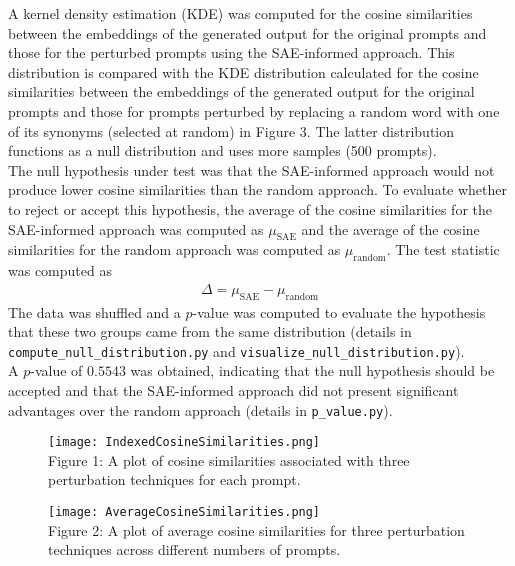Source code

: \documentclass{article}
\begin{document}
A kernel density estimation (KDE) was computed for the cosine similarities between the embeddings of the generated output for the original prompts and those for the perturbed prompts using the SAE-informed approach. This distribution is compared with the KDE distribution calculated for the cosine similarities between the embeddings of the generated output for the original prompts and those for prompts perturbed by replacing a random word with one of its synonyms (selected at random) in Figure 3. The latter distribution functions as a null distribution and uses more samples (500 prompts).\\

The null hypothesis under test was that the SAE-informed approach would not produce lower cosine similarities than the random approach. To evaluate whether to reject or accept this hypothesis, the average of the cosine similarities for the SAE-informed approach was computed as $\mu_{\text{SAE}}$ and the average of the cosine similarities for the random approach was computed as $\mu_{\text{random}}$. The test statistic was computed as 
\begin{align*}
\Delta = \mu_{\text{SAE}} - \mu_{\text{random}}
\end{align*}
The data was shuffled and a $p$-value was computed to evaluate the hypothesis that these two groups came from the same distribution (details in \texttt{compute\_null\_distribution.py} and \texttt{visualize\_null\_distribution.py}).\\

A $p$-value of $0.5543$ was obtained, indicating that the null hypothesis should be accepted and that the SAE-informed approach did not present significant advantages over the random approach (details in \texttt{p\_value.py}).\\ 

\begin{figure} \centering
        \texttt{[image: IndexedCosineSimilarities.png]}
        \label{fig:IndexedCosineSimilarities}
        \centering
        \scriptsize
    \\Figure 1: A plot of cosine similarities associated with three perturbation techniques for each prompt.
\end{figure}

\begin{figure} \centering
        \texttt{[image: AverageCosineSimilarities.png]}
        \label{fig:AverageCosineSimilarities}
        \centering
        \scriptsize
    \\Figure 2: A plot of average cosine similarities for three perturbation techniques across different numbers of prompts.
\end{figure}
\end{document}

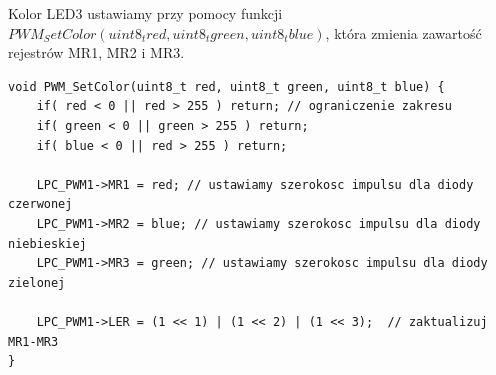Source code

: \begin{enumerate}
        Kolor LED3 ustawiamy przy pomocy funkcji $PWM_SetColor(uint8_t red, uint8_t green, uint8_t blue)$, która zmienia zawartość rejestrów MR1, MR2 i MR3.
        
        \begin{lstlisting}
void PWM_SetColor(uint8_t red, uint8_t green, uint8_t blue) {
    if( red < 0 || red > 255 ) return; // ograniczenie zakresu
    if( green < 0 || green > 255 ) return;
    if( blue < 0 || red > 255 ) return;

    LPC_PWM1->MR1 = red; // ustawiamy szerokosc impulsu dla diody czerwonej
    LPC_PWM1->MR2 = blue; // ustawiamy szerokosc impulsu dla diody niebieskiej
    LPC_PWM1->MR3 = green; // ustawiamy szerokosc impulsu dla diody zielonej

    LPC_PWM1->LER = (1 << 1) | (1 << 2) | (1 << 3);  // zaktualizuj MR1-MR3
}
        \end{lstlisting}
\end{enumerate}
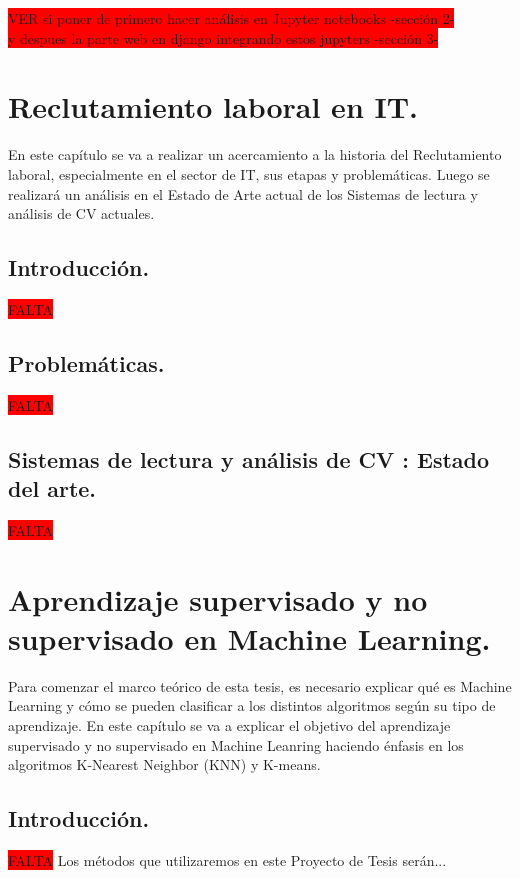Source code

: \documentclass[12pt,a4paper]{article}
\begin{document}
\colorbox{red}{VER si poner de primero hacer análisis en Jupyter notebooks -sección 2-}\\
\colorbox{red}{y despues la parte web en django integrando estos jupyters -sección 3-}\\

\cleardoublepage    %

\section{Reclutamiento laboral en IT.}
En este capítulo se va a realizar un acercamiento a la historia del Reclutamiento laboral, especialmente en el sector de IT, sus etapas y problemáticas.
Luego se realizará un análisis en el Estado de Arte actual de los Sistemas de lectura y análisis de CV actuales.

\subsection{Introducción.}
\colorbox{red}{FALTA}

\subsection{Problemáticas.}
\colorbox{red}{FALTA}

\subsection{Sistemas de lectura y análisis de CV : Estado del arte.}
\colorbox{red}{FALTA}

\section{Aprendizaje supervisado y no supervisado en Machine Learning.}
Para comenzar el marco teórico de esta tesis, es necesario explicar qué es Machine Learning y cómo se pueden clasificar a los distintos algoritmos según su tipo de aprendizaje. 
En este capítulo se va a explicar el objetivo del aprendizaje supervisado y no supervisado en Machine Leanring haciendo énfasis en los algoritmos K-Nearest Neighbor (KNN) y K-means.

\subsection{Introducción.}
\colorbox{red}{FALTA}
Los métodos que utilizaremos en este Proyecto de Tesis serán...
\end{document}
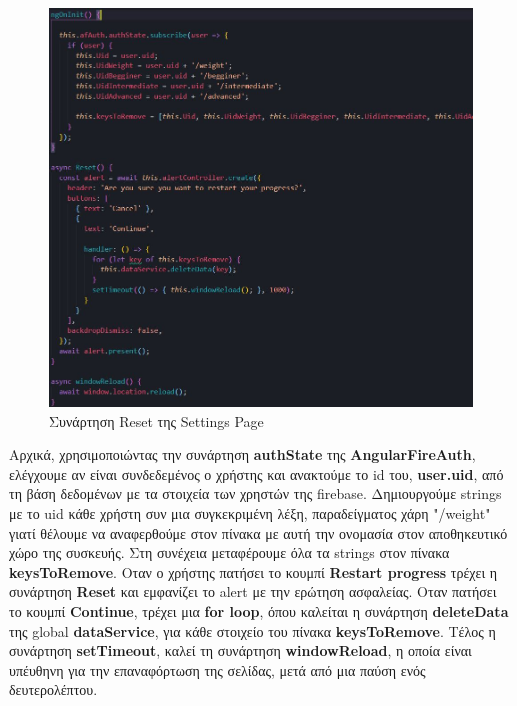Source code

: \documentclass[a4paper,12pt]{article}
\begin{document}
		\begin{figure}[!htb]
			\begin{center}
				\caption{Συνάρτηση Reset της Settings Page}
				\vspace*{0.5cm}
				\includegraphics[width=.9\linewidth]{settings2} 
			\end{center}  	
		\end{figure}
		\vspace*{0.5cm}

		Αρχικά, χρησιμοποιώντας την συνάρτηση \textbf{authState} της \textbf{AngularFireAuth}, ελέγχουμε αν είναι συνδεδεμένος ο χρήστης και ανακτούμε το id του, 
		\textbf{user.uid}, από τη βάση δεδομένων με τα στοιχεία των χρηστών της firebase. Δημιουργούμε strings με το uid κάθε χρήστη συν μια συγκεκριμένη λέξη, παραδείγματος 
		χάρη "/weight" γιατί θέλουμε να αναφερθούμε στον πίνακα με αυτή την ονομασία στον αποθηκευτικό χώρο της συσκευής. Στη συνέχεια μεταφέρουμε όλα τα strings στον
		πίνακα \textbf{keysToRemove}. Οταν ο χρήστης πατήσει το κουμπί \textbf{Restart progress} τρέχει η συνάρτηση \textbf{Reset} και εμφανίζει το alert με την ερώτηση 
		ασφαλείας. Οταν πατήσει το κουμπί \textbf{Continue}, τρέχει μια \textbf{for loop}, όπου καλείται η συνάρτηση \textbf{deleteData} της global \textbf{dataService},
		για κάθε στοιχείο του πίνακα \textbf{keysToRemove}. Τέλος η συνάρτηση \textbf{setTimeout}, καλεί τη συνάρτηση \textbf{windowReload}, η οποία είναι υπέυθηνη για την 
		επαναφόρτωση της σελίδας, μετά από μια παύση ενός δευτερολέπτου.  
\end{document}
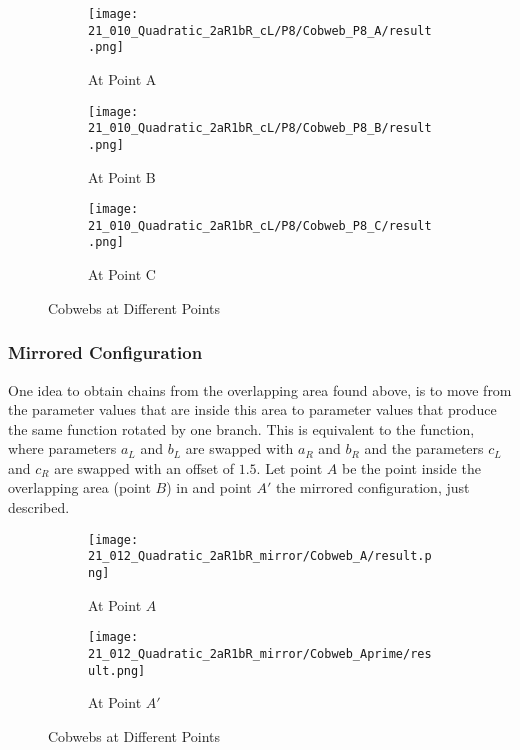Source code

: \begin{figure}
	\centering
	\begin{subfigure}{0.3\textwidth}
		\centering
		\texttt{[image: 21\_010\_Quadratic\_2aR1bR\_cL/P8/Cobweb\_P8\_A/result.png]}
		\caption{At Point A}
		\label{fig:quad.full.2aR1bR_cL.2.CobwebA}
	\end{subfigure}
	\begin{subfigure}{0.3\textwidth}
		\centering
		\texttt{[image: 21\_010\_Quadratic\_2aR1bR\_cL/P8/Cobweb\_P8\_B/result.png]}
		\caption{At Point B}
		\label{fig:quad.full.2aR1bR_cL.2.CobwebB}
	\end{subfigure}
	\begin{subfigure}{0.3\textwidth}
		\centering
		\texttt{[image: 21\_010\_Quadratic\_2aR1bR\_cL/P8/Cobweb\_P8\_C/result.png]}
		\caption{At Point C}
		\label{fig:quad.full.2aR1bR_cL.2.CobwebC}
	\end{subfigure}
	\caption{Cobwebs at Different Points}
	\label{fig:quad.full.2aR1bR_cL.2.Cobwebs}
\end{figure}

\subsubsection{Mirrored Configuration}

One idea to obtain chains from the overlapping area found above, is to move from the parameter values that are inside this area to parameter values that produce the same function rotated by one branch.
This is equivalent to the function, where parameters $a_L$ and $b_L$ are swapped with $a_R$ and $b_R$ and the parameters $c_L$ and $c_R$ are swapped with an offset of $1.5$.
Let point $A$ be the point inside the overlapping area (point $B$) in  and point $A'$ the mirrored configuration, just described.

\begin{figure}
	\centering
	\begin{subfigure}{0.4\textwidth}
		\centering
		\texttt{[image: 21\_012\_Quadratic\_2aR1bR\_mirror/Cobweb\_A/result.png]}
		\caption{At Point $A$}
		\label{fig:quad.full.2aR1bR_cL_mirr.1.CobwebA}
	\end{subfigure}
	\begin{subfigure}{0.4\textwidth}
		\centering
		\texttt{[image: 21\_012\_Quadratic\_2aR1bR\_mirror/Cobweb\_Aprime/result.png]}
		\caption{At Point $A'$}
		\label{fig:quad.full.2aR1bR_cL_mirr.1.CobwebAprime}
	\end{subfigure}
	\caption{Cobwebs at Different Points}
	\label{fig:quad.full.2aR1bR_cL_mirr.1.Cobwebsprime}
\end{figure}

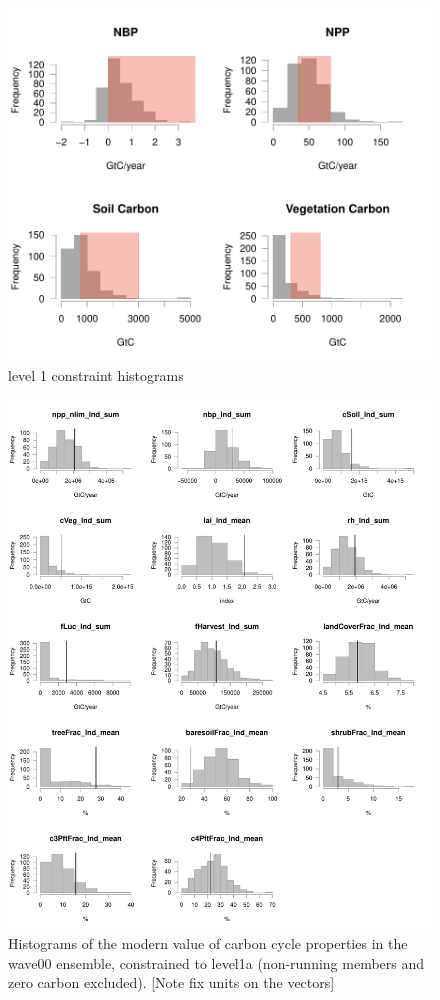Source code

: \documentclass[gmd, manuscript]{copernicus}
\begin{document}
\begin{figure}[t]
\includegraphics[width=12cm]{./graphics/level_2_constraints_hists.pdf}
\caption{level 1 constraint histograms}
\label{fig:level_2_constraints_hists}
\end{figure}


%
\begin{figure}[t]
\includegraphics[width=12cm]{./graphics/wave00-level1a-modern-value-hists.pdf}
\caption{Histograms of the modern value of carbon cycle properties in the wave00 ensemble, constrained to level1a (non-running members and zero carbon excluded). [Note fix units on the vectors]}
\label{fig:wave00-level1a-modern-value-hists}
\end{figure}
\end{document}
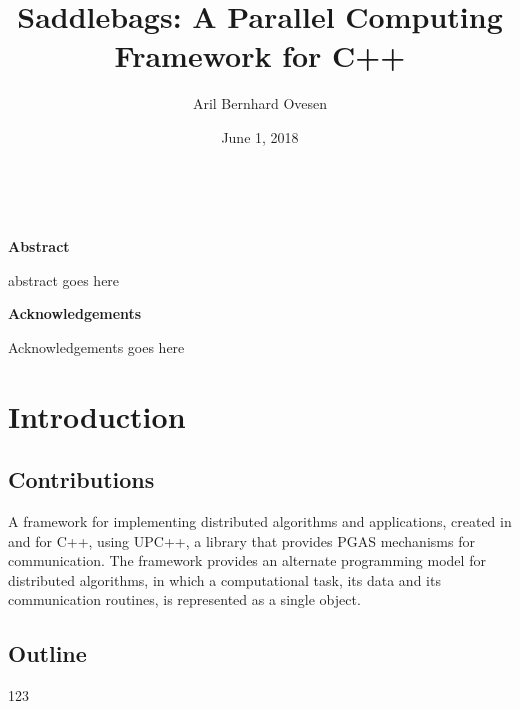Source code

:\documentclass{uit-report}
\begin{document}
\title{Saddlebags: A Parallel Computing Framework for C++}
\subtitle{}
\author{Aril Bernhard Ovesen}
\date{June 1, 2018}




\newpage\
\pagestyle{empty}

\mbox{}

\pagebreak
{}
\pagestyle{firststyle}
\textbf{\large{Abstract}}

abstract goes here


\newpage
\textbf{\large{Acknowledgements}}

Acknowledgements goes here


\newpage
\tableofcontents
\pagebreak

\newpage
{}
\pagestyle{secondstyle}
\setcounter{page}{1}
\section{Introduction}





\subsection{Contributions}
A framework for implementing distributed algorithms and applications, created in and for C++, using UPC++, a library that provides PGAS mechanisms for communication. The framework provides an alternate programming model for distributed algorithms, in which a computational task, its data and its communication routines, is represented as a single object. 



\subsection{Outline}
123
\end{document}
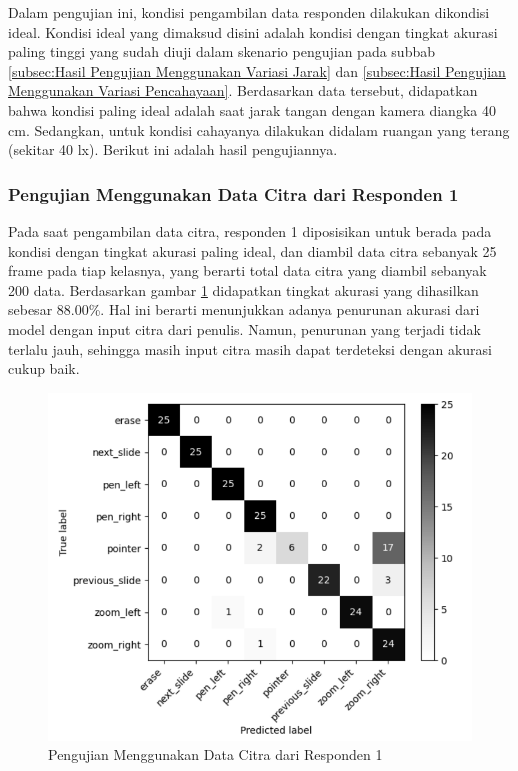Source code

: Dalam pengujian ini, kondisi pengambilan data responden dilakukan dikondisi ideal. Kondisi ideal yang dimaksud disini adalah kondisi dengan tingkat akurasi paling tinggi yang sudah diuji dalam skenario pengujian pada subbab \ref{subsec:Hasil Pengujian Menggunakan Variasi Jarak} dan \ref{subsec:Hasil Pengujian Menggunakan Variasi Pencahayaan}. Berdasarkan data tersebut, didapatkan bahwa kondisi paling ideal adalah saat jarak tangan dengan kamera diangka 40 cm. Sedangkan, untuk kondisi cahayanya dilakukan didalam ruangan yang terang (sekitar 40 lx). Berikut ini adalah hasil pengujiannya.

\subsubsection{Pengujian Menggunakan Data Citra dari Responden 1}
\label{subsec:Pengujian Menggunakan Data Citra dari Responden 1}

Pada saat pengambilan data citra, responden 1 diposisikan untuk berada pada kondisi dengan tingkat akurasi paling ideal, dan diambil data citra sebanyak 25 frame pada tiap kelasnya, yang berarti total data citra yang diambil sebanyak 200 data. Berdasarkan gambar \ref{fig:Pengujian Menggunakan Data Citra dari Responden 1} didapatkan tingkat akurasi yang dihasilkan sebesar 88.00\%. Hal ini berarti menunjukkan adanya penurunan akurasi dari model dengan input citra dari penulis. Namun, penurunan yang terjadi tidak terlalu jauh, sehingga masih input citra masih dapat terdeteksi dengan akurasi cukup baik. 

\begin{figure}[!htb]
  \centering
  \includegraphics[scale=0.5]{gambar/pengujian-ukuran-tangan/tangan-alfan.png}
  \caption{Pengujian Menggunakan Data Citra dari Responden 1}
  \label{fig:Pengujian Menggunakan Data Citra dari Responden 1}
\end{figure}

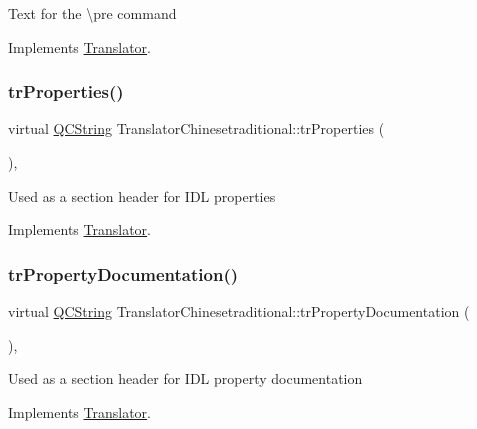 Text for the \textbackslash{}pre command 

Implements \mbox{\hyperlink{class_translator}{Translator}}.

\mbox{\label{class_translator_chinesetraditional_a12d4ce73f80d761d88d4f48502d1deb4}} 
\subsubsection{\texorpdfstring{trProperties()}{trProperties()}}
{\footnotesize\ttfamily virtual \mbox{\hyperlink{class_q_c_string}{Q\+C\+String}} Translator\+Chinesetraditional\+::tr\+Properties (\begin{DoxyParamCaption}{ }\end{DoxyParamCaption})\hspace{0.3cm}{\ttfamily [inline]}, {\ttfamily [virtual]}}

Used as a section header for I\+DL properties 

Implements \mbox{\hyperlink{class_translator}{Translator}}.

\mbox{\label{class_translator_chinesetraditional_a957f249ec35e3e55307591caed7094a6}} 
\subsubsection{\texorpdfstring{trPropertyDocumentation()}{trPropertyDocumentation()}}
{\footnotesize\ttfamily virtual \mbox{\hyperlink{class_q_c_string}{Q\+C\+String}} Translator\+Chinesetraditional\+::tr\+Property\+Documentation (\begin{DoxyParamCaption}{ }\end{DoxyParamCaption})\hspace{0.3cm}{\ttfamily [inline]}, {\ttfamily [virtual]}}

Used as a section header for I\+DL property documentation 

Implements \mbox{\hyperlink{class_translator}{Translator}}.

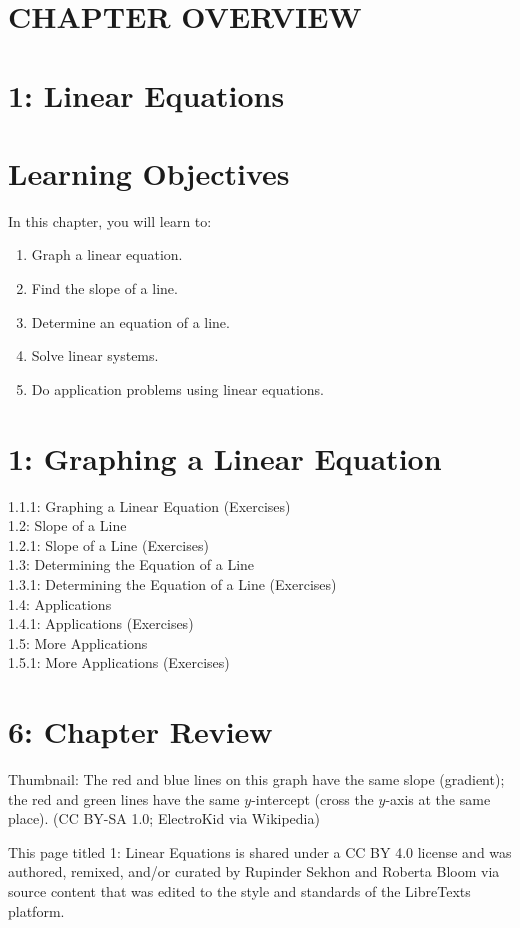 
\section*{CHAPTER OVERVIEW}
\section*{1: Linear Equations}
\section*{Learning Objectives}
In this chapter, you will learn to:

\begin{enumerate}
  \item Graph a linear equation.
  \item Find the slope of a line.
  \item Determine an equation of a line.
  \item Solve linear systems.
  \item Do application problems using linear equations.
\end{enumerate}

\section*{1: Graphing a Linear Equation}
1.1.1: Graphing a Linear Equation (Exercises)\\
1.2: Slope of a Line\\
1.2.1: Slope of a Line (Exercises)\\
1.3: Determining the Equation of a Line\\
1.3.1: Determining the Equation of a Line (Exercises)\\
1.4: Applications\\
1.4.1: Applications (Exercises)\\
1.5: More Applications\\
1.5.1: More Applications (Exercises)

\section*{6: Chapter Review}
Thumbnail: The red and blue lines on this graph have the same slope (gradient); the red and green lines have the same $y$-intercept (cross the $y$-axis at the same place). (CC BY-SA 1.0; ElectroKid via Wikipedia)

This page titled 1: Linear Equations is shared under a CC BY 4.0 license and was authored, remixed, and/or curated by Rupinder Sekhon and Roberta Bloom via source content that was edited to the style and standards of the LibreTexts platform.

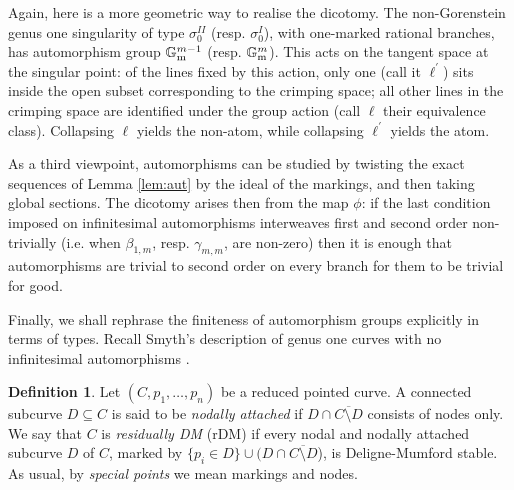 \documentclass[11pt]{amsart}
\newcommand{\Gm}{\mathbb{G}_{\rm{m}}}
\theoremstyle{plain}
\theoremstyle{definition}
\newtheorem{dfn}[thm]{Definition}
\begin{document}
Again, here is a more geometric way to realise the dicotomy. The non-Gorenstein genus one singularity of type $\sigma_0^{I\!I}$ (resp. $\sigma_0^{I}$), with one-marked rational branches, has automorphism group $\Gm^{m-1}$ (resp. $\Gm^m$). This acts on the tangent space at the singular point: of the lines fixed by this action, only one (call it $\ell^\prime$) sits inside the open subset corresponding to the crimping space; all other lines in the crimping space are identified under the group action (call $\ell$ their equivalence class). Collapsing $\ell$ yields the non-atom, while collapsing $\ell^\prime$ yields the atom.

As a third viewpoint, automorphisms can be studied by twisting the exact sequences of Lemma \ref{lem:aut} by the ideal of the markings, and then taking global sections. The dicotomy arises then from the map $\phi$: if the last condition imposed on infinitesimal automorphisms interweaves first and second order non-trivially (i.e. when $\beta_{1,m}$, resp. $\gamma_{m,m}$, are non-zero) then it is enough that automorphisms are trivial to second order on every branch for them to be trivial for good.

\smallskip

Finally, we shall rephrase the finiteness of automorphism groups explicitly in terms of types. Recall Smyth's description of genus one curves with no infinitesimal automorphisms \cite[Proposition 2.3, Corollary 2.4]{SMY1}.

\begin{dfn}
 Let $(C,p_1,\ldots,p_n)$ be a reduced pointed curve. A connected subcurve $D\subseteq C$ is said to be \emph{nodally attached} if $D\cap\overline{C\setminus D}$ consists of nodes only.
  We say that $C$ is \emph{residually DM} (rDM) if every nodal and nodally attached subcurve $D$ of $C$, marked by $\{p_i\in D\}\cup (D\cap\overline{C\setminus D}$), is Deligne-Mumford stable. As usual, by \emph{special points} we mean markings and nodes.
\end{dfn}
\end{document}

------------------------------

Task to complete:
All the lines that hold the word "laboral" must appear in the answer, copied from the records.

Final answer:
\section{Reclutamiento laboral en IT.}
En este capítulo se va a realizar un acercamiento a la historia del Reclutamiento laboral, especialmente en el sector de IT, sus etapas y problemáticas.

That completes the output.